You are viewing a plain text version of this content. The canonical link for it is here.
Posted to user@hbase.apache.org by Ryan Brush <rb...@gmail.com> on 2012/07/03 05:13:47 UTC

Possible unintended use of finalizers in HTablePool

While generating some load against a library that makes extensive use of
HTablePool in 0.92, I noticed that the largest heap consumer was
java.lang.ref.Finalizer.  Digging in, I discovered that HTablePool's
internal PooledHTable extends HTable, which instantiates a
ThreadPoolExecutor and supporting objects every time a pooled HTable is
retrieved.  Since ThreadPoolExecutor has a finalizer, it and its
dependencies can't get garbage collected until the finalizer runs.  The
result is by using HTablePool, we're creating a ton of objects to be
finalized that are stuck on the heap longer than they should be, creating
our largest source of pressure on the garbage collector.  It looks like
this will also be a problem in 0.94 and trunk.
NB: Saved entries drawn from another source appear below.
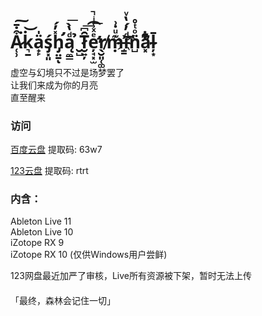 # A̷̜̹͒̇̄͘͠k͉̱̇͝ä̟̙̍ś̡͓͈h̡̛̤̱̽̓́ͅą̼͇ͩ̔̀͞ ̮̺̉T̷̮͍̦̑͆͞͡e̛̦̘͓̫ͤͯ̾ͥ̚̕͟r̸̖̮͈̜͚ṃ̶͊ͧ̇͗iͩ̓́̔ͮ҉͇͡͝n̺̈ͦͭ̊a̛͓ͮ͊͋͒l̵̴̦͙̄

#### 
虚空与幻境只不过是场梦罢了  
让我们来成为你的月亮  
直至醒来  

### 访问

[百度云盘](https://pan.baidu.com/s/19wcQdOmEqeXWd3r50WVwiw?pwd=63w7)
提取码: 63w7

[123云盘](https://www.123pan.com/s/FZtA-r4Ic3)
提取码: rtrt


### 内含：  
Ableton Live 11  
Ableton Live 10  
iZotope RX 9  
iZotope RX 10 (仅供Windows用户尝鲜)
  
123网盘最近加严了审核，Live所有资源被下架，暂时无法上传

#### 
「最终，森林会记住一切」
Anyway, I started on the obvious patch, which is to have PooledHTable
implement HTableInterface rather than derive from HTable, but ran afoul of
a unit test that asserts items returned from HTablePool must be HTable
instances -- I'm presuming this is for some historical passivity need.  Is
it worth logging a JIRA to track this (non-passive) change?  Perhaps
there's another approach I should be taking?  For the time being I will
probably move forward by creating my own version of HTablePool (in a
separate package) to avoid the issue at hand, since it's otherwise a good
fit for my needs.

Re: Possible unintended use of finalizers in HTablePool

Posted by yu...@gmail.com.
You can log a Jira where you attach your patch. 

Thanks



On Jul 2, 2012, at 8:13 PM, Ryan Brush <rb...@gmail.com> wrote:

> While generating some load against a library that makes extensive use of
> HTablePool in 0.92, I noticed that the largest heap consumer was
> java.lang.ref.Finalizer.  Digging in, I discovered that HTablePool's
> internal PooledHTable extends HTable, which instantiates a
> ThreadPoolExecutor and supporting objects every time a pooled HTable is
> retrieved.  Since ThreadPoolExecutor has a finalizer, it and its
> dependencies can't get garbage collected until the finalizer runs.  The
> result is by using HTablePool, we're creating a ton of objects to be
> finalized that are stuck on the heap longer than they should be, creating
> our largest source of pressure on the garbage collector.  It looks like
> this will also be a problem in 0.94 and trunk.
> 
> Anyway, I started on the obvious patch, which is to have PooledHTable
> implement HTableInterface rather than derive from HTable, but ran afoul of
> a unit test that asserts items returned from HTablePool must be HTable
> instances -- I'm presuming this is for some historical passivity need.  Is
> it worth logging a JIRA to track this (non-passive) change?  Perhaps
> there's another approach I should be taking?  For the time being I will
> probably move forward by creating my own version of HTablePool (in a
> separate package) to avoid the issue at hand, since it's otherwise a good
> fit for my needs.